Start of Available data
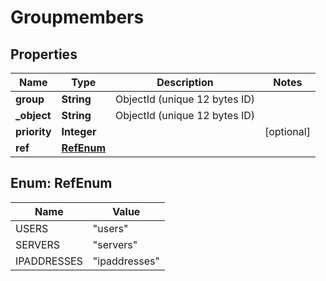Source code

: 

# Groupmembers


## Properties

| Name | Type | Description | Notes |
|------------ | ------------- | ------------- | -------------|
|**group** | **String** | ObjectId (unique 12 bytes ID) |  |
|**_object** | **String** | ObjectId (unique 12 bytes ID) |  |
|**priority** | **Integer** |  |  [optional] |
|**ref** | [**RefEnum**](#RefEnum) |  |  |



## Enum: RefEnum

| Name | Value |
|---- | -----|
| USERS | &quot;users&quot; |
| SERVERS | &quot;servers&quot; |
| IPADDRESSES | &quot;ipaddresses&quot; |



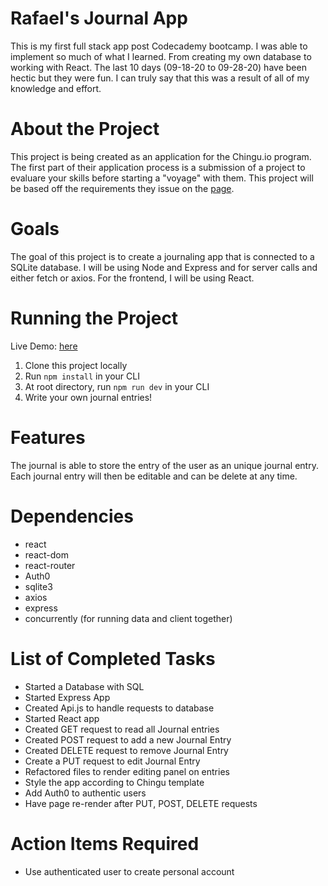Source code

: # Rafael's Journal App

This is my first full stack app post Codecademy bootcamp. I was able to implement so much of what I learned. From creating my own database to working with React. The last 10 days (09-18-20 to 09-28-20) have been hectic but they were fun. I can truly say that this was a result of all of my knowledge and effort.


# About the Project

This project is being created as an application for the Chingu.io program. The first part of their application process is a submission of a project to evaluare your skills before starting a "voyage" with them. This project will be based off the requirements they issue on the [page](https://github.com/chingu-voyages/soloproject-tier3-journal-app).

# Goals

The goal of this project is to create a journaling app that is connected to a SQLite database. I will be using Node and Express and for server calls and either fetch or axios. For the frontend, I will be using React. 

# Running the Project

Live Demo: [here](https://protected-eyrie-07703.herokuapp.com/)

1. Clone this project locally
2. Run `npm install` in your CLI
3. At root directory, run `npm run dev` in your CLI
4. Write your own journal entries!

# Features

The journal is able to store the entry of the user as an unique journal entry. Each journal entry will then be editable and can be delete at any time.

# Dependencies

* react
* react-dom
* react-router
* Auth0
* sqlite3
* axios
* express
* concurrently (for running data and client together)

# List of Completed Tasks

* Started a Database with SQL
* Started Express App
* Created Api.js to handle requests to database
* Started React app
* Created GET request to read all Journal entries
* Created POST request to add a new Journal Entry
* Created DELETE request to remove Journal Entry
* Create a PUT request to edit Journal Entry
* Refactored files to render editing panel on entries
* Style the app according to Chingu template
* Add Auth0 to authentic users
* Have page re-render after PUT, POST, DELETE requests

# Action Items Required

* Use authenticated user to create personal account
End of Available data
- Your assignment -
An exact, complete copy of the lines above from the one with "# List of Completed Tasks" through the one with "edit Journal Entry" is the whole answer.

- Written response -
# List of Completed Tasks

* Started a Database with SQL
* Started Express App
* Created Api.js to handle requests to database
* Started React app
* Created GET request to read all Journal entries
* Created POST request to add a new Journal Entry
* Created DELETE request to remove Journal Entry
* Create a PUT request to edit Journal Entry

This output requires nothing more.